For the listing below, report all lines that hold the word "også".

Information provided.
- - - -

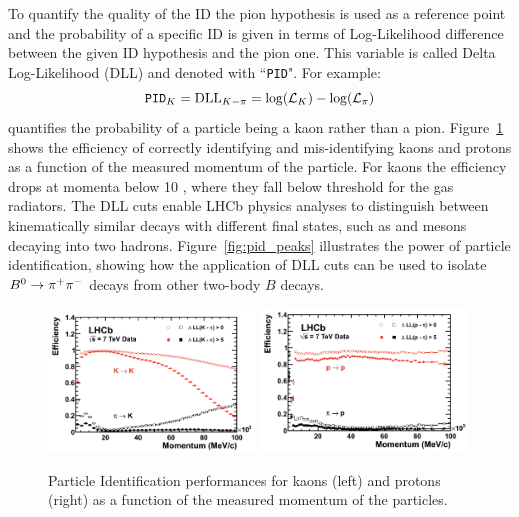 To quantify the quality of the ID the pion hypothesis is used as a reference point and the probability
of a specific ID is given in terms of  Log-Likelihood difference between the given ID hypothesis and the pion one.
This variable is called Delta Log-Likelihood (DLL) and denoted with ``\verb!PID!".
For example:
\begin{equation}
\verb!PID!_K = \text{DLL}_{K-\pi} = \log(\mathcal{L}_K) - \log(\mathcal{L}_\pi)
\end{equation}
quantifies the probability of a particle being a kaon rather than a pion.
Figure~\ref{fig:pid_perf} shows the efficiency of correctly identifying and mis-identifying kaons and protons
as a function of the measured momentum of the particle. For kaons the efficiency drops at momenta below
10 \gev, where they fall below threshold for the gas radiators. 
The DLL cuts enable LHCb physics analyses to distinguish between kinematically similar decays 
with different final states, such as \Bz and \Bs mesons decaying into two hadrons.
Figure~\ref{fig:pid_peaks} illustrates the power of particle identification,  showing how the application
of DLL cuts can be used to isolate $\Bz\to \pi^+\pi^-$ decays from other two-body $B$ decays.
%
\begin{figure}[h!]
\centering
\includegraphics[width=0.49\textwidth]{Detector/figs/kaon_pid_perf.png}
\includegraphics[width=0.49\textwidth]{Detector/figs/proton_pid_perf.png}
\caption{Particle Identification performances for kaons (left) and protons (right) as a function of the measured momentum of the particles. }
\label{fig:pid_perf}
\end{figure}
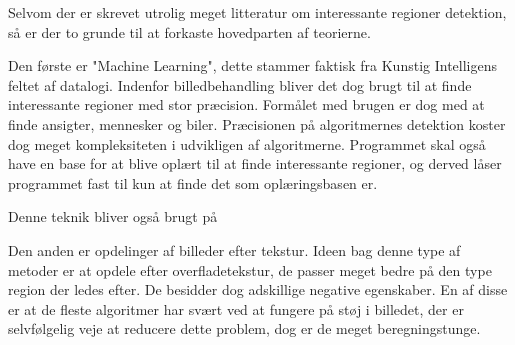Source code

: {Selvom der er skrevet utrolig meget litteratur om interessante regioner
detektion, så er der to grunde til at forkaste hovedparten af teorierne.

Den første er "Machine Learning", dette stammer faktisk fra Kunstig
Intelligens feltet af datalogi. Indenfor billedbehandling bliver det dog
brugt til at finde interessante regioner med stor præcision. Formålet
med brugen er dog med at finde ansigter, mennesker og
biler\cite{ViolaJones01}\cite{SchneidermanKanade00}\cite{Gabor}. Præcisionen på
algoritmernes detektion koster dog meget kompleksiteten i udvikligen 
af algoritmerne. Programmet skal også have en base for at blive oplært
til at finde interessante regioner, og derved låser programmet fast til
kun at finde det som oplæringsbasen er.

Denne teknik bliver også brugt på 

Den anden er opdelinger af billeder efter tekstur. Ideen bag denne type
af metoder er at opdele efter
overfladetekstur\cite{218442}\cite{CarsonBelongie02}\cite{PapageorgiouPoggio}, de passer meget bedre på
den type region der ledes efter. De besidder dog adskillige
negative egenskaber. En af disse er at de fleste algoritmer har svært
ved at fungere på støj i billedet, der er selvfølgelig veje at reducere
dette problem, dog er de meget beregningstunge.\cite{PalPal}

}
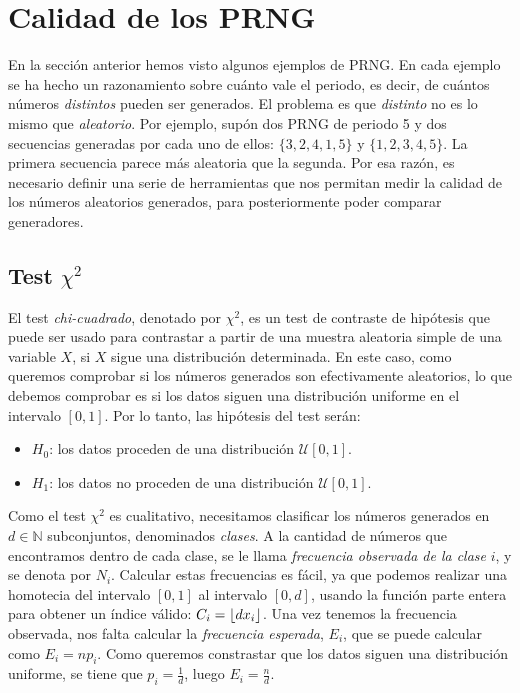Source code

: \section{Calidad de los PRNG}

En la sección anterior hemos visto algunos ejemplos de PRNG. En cada ejemplo se ha hecho un razonamiento sobre cuánto vale el  periodo, es decir, de cuántos números \textit{distintos} pueden ser generados. El problema es que \textit{distinto} no es lo mismo que \textit{aleatorio}. Por ejemplo, supón dos PRNG de periodo 5 y dos secuencias generadas por cada uno de ellos: $\{3,2,4,1,5\}$ y $\{1,2,3,4,5\}$. La primera secuencia parece más aleatoria que la segunda. Por esa razón, es necesario definir una serie de herramientas que nos permitan medir la calidad de los números aleatorios generados, para posteriormente poder comparar generadores.

\subsection{Test $\chi^2$}

El test \textit{chi-cuadrado}, denotado por $\chi^2$, es un test de contraste de hipótesis que puede ser usado para contrastar a partir de una muestra aleatoria simple de una variable $X$, si $X$ sigue una distribución determinada. En este caso, como queremos comprobar si los números generados son efectivamente aleatorios, lo que debemos comprobar es si los datos siguen una distribución uniforme en el intervalo $[0,1]$. Por lo tanto, las hipótesis del test serán:
\begin{itemize}
\item $H_0$: los datos proceden de una distribución $\mathcal{U}[0,1]$.
\item $H_1$: los datos no proceden de una distribución $\mathcal{U}[0,1]$.
\end{itemize}
Como el test $\chi^2$ es cualitativo, necesitamos clasificar los números generados en $d\in\mathbb{N}$ subconjuntos, denominados \textit{clases}. A la cantidad de números que encontramos dentro de cada clase, se le llama \textit{frecuencia observada de la clase} $i$, y se denota por $N_i$. Calcular estas frecuencias es fácil, ya que podemos realizar una homotecia del intervalo $[0,1]$ al intervalo $[0,d]$, usando la función parte entera para obtener un índice válido: $C_i=\left\lfloor d x_i \right\rfloor$. Una vez tenemos la frecuencia observada, nos falta calcular la \textit{frecuencia esperada}, $E_i$, que se puede calcular como $E_i=np_i$. Como queremos constrastar que los datos siguen una distribución uniforme, se tiene que $p_i=\frac{1}{d}$, luego $E_i=\frac{n}{d}$. 

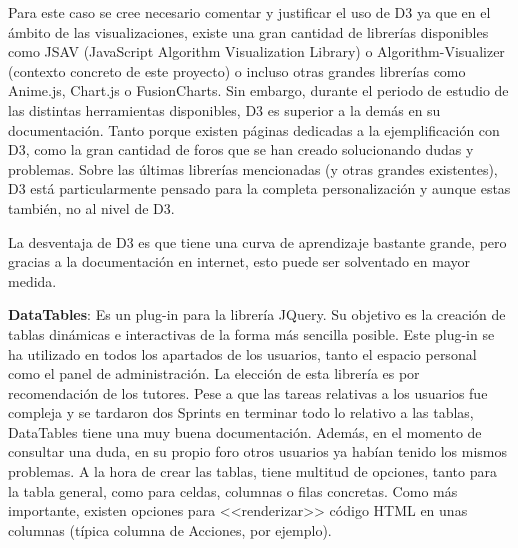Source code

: Para este caso se cree necesario comentar y justificar el uso de D3 ya que en el
ámbito de las visualizaciones, existe una gran cantidad de librerías disponibles
como JSAV (JavaScript Algorithm Visualization Library) o Algorithm-Visualizer
(contexto concreto de este proyecto) o incluso otras grandes librerías como
Anime.js, Chart.js o FusionCharts. Sin embargo, durante el periodo de estudio de
las distintas herramientas disponibles, D3 es superior a la demás en su
documentación. Tanto porque existen páginas dedicadas a la ejemplificación con
D3, como la gran cantidad de foros que se han creado solucionando dudas y
problemas. Sobre las últimas librerías mencionadas (y otras grandes existentes),
D3 está particularmente pensado para la completa personalización y aunque estas
también, no al nivel de D3.

La desventaja de D3 es que tiene una curva de aprendizaje bastante grande, pero
gracias a la documentación en internet, esto puede ser solventado en mayor
medida.

\textbf{DataTables}: Es un plug-in para la librería JQuery. Su objetivo es la
creación de tablas dinámicas e interactivas de la forma más sencilla posible.
Este plug-in se ha utilizado en todos los apartados de los usuarios, tanto el
espacio personal como el panel de administración. La elección de esta librería
es por recomendación de los tutores. Pese a que las tareas relativas a los
usuarios fue compleja y se tardaron dos Sprints en terminar todo lo relativo a
las tablas, DataTables tiene una muy buena documentación. Además, en el momento
de consultar una duda, en su propio foro otros usuarios ya habían tenido los
mismos problemas. A la hora de crear las tablas, tiene multitud de opciones,
tanto para la tabla general, como para celdas, columnas o filas concretas. Como
más importante, existen opciones para <<renderizar>> código HTML en unas
columnas (típica columna de Acciones, por ejemplo).
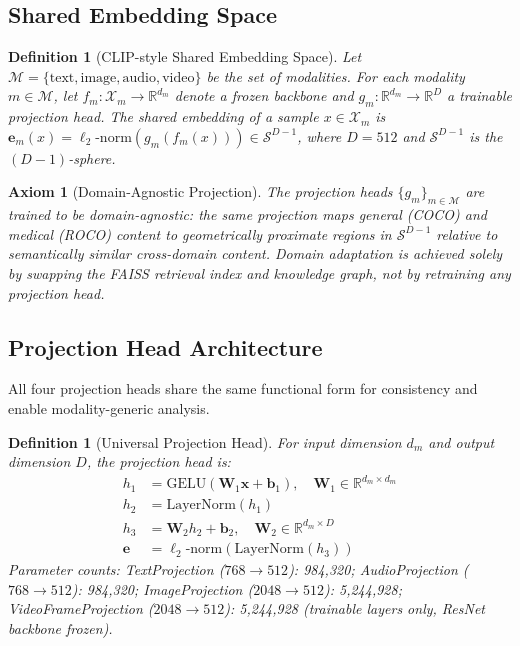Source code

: \documentclass[10pt,conference]{IEEEtran}
\theoremstyle{ieeethm}
\theoremstyle{ieeedef}
\newtheorem{definition}[theorem]{Definition}
\newtheorem{axiom}{Axiom}
\theoremstyle{ieeeremark}
\begin{document}
\subsection{Shared Embedding Space}

\begin{definition}[CLIP-style Shared Embedding Space]
\label{def:shared_space}
Let $\mathcal{M} = \{\text{text}, \text{image}, \text{audio}, \text{video}\}$ be the set of modalities. For each modality $m \in \mathcal{M}$, let $f_m : \mathcal{X}_m \rightarrow \mathbb{R}^{d_m}$ denote a frozen backbone and $g_m : \mathbb{R}^{d_m} \rightarrow \mathbb{R}^D$ a trainable projection head. The shared embedding of a sample $x \in \mathcal{X}_m$ is $\mathbf{e}_m(x) = \ell_2\text{-norm}(g_m(f_m(x))) \in \mathcal{S}^{D-1}$, where $D = 512$ and $\mathcal{S}^{D-1}$ is the $(D{-}1)$-sphere.
\end{definition}

\begin{axiom}[Domain-Agnostic Projection]
\label{ax:domain_agnostic}
The projection heads $\{g_m\}_{m \in \mathcal{M}}$ are trained to be domain-agnostic: the same projection maps general (COCO) and medical (ROCO) content to geometrically proximate regions in $\mathcal{S}^{D-1}$ relative to semantically similar cross-domain content. Domain adaptation is achieved solely by swapping the FAISS retrieval index and knowledge graph, not by retraining any projection head.
\end{axiom}

\subsection{Projection Head Architecture}

All four projection heads share the same functional form for consistency and enable modality-generic analysis.

\begin{definition}[Universal Projection Head]
\label{def:proj_head}
For input dimension $d_m$ and output dimension $D$, the projection head is:
\begin{align}
h_1 &= \text{GELU}(\mathbf{W}_1 \mathbf{x} + \mathbf{b}_1), \quad \mathbf{W}_1 \in \mathbb{R}^{d_m \times d_m} \label{eq:proj1}\\
h_2 &= \text{LayerNorm}(h_1) \label{eq:proj2}\\
h_3 &= \mathbf{W}_2 h_2 + \mathbf{b}_2, \quad \mathbf{W}_2 \in \mathbb{R}^{d_m \times D} \label{eq:proj3}\\
\mathbf{e} &= \ell_2\text{-norm}(\text{LayerNorm}(h_3)) \label{eq:proj4}
\end{align}
Parameter counts: TextProjection ($768 \rightarrow 512$): 984,320; AudioProjection ($768 \rightarrow 512$): 984,320; ImageProjection ($2048 \rightarrow 512$): 5,244,928; VideoFrameProjection ($2048 \rightarrow 512$): 5,244,928 (trainable layers only, ResNet backbone frozen).
\end{definition}
\end{document}
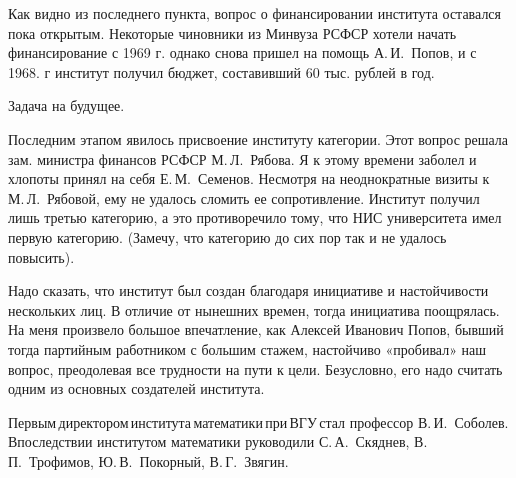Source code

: Как видно из последнего пункта, вопрос о финансировании института оставался пока открытым. Некоторые чиновники из Минвуза РСФСР хотели начать финансирование с 1969 г. однако снова пришел на помощь А.\,И.~Попов, и с 1968. г институт получил бюджет, составивший 60 тыс. рублей в год.

Задача  на  будущее.

Последним этапом явилось присвоение институту категории. Этот вопрос решала зам. министра финансов РСФСР М.\,Л.~Рябова. Я к этому времени заболел и хлопоты принял на себя Е.\,М.~Семенов. Несмотря на неоднократные визиты к М.\,Л.~Рябовой, ему не удалось сломить ее сопротивление. Институт получил лишь третью категорию, а это противоречило тому, что НИС университета имел первую категорию. (Замечу, что категорию до сих пор так и не удалось повысить).

Надо сказать, что институт был создан благодаря инициативе и настойчивости нескольких лиц. В отличие от нынешних времен, тогда инициатива поощрялась. На меня \linebreak произвело большое впечатление, как Алексей Иванович Попов, бывший тогда партийным работником с большим стажем, настойчиво «пробивал» наш вопрос, преодолевая все трудности на пути к цели. Безусловно, его надо считать одним из основных создателей института.

Первым\,директором\,института\,математики\,при\,ВГУ\,стал \linebreak профессор В.\,И.~Соболев. Впоследствии институтом математики руководили С.\,А.~Скяднев, В.\,П.~Трофимов, Ю.\,В.~Покорный, В.\,Г.~Звягин.
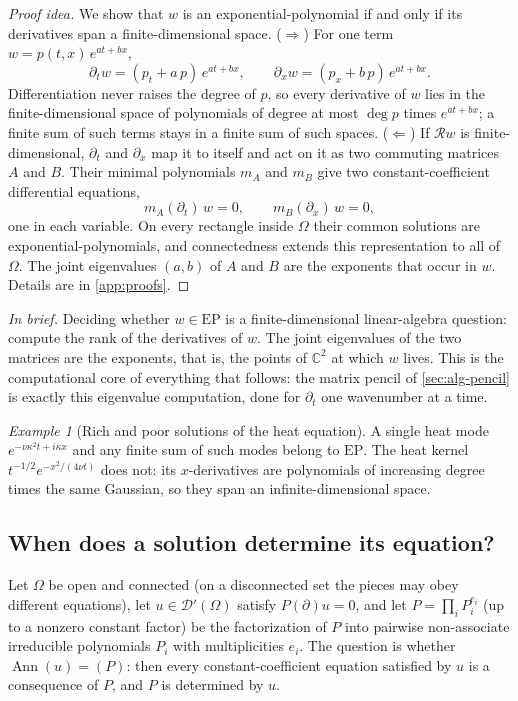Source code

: \documentclass[11pt]{article}
\theoremstyle{plain}
\theoremstyle{definition}
\theoremstyle{remark}
\newtheorem{example}[theorem]{Example}
\newcommand{\C}{\mathbb{C}}
\newcommand{\ring}{\mathcal{R}}            %
\DeclareMathOperator{\Ann}{Ann}             %
\newcommand{\EP}{\mathrm{EP}}               %
\newcommand{\inbrief}[1]{\par\smallskip\noindent\emph{In brief.} #1\par\smallskip}
\begin{document}
\begin{proof}[Proof idea]
We show that $w$ is an exponential-polynomial if and only if its derivatives span a finite-dimensional
space. ($\Rightarrow$) For one term $w=p(t,x)\,e^{at+bx}$,
\[
  \partial_tw=(p_t+a\,p)\,e^{at+bx},\qquad \partial_xw=(p_x+b\,p)\,e^{at+bx}.
\]
Differentiation never raises the degree of $p$, so every derivative of $w$ lies in the finite-dimensional space
of polynomials of degree at most $\deg p$ times $e^{at+bx}$; a finite sum of such terms stays in a finite sum of
such spaces. ($\Leftarrow$) If $\ring w$ is finite-dimensional, $\partial_t$ and $\partial_x$ map it to itself and act
on it as two commuting matrices $A$ and $B$. Their minimal polynomials $m_A$ and $m_B$ give two
constant-coefficient differential equations,
\[
  m_A(\partial_t)\,w=0,\qquad m_B(\partial_x)\,w=0,
\]
one in each variable. On every rectangle inside $\Omega$ their common solutions are exponential-polynomials, and
connectedness extends this representation to all of $\Omega$. The joint eigenvalues $(a,b)$ of $A$ and $B$ are
the exponents that occur in $w$. Details are in \cref{app:proofs}.
\end{proof}

\inbrief{Deciding whether $w\in\EP$ is a finite-dimensional linear-algebra question: compute the rank
of the derivatives of $w$. The joint eigenvalues of the two matrices are the exponents, that is, the
points of $\C^2$ at which $w$ lives. This is the computational core of everything that follows: the
matrix pencil of \cref{sec:alg-pencil} is exactly this eigenvalue computation, done for $\partial_t$
one wavenumber at a time.}

\begin{example}[Rich and poor solutions of the heat equation]\label{ex:heat-rich-poor}
A single heat mode $e^{-\nu\kappa^2t+i\kappa x}$ and any finite sum of such modes belong to $\EP$.
The heat kernel $t^{-1/2}e^{-x^2/(4\nu t)}$ does not: its $x$-derivatives are polynomials of
increasing degree times the same Gaussian, so they span an infinite-dimensional space.
\end{example}



\subsection{When does a solution determine its equation?}\label{sec:ident}
Let $\Omega$ be open and connected (on a disconnected set the pieces may obey different equations),
let $u\in\mathcal D'(\Omega)$ satisfy $P(\partial)u=0$, and let $P=\prod_iP_i^{e_i}$ (up to a nonzero constant factor) be the
factorization of $P$ into pairwise non-associate irreducible polynomials $P_i$ with multiplicities
$e_i$. The question is whether $\Ann(u)=(P)$: then every constant-coefficient equation satisfied by
$u$ is a consequence of $P$, and $P$ is determined by $u$.
\end{document}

- - - -

Reply.
af algoritmerne. Programmet skal også have en base for at blive oplært
Denne teknik bliver også brugt på 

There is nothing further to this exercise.